*** Dataset content Section Begins ***

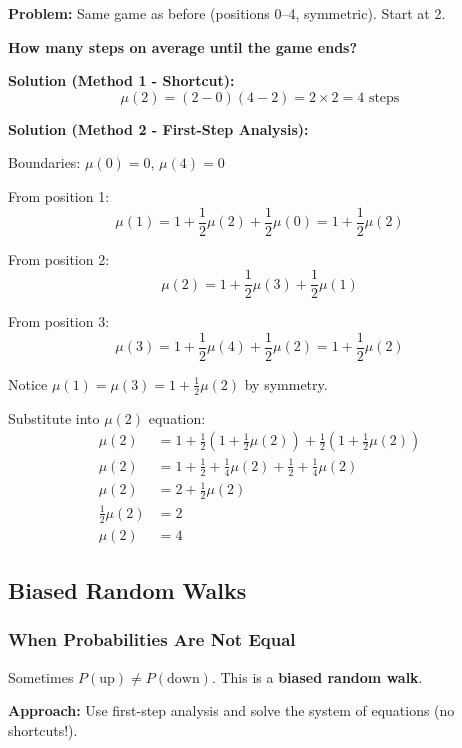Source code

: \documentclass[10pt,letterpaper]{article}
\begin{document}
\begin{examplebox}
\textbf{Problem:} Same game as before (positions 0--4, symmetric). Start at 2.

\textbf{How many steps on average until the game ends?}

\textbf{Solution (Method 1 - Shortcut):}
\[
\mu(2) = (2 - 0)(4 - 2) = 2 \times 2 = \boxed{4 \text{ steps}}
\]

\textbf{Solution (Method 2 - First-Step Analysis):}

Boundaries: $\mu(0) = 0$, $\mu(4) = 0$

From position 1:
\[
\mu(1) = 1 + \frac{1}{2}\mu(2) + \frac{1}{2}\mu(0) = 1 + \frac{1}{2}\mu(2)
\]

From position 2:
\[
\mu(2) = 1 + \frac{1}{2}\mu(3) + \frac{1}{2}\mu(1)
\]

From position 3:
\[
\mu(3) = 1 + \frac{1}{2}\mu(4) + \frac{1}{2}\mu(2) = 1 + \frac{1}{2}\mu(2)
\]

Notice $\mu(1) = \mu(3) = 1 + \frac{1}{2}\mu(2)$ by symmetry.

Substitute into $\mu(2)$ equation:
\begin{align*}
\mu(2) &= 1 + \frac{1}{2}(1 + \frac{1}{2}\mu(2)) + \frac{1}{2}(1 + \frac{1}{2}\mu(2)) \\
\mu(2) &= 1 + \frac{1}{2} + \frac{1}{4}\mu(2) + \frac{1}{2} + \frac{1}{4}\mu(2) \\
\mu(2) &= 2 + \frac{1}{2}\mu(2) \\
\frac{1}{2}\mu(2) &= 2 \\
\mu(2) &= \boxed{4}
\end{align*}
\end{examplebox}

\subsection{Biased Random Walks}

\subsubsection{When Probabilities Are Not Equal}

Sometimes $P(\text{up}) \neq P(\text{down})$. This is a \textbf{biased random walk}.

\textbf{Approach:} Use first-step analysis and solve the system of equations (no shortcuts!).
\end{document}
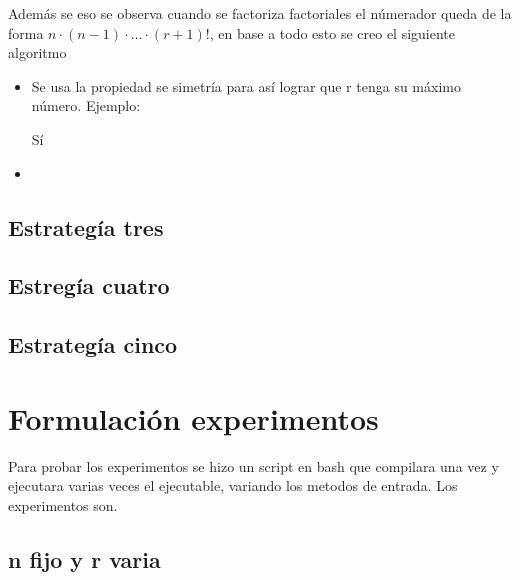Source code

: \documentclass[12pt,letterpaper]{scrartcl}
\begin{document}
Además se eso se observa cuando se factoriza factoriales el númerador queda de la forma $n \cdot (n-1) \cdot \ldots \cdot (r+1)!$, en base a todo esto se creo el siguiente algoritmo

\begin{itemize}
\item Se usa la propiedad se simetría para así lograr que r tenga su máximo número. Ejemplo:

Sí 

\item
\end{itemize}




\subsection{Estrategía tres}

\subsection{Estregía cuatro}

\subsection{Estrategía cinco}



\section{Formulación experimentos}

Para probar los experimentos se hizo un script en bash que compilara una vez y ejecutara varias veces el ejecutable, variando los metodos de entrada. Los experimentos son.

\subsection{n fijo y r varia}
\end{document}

*** Dataset content Section Ends ***

* Exercise requirements:
Locate the word "documentclass" in the data above. Copy every line carrying it.

* Solution to this problem:
: \documentclass[10pt,letterpaper]{article}
: \documentclass[12pt,letterpaper]{scrartcl}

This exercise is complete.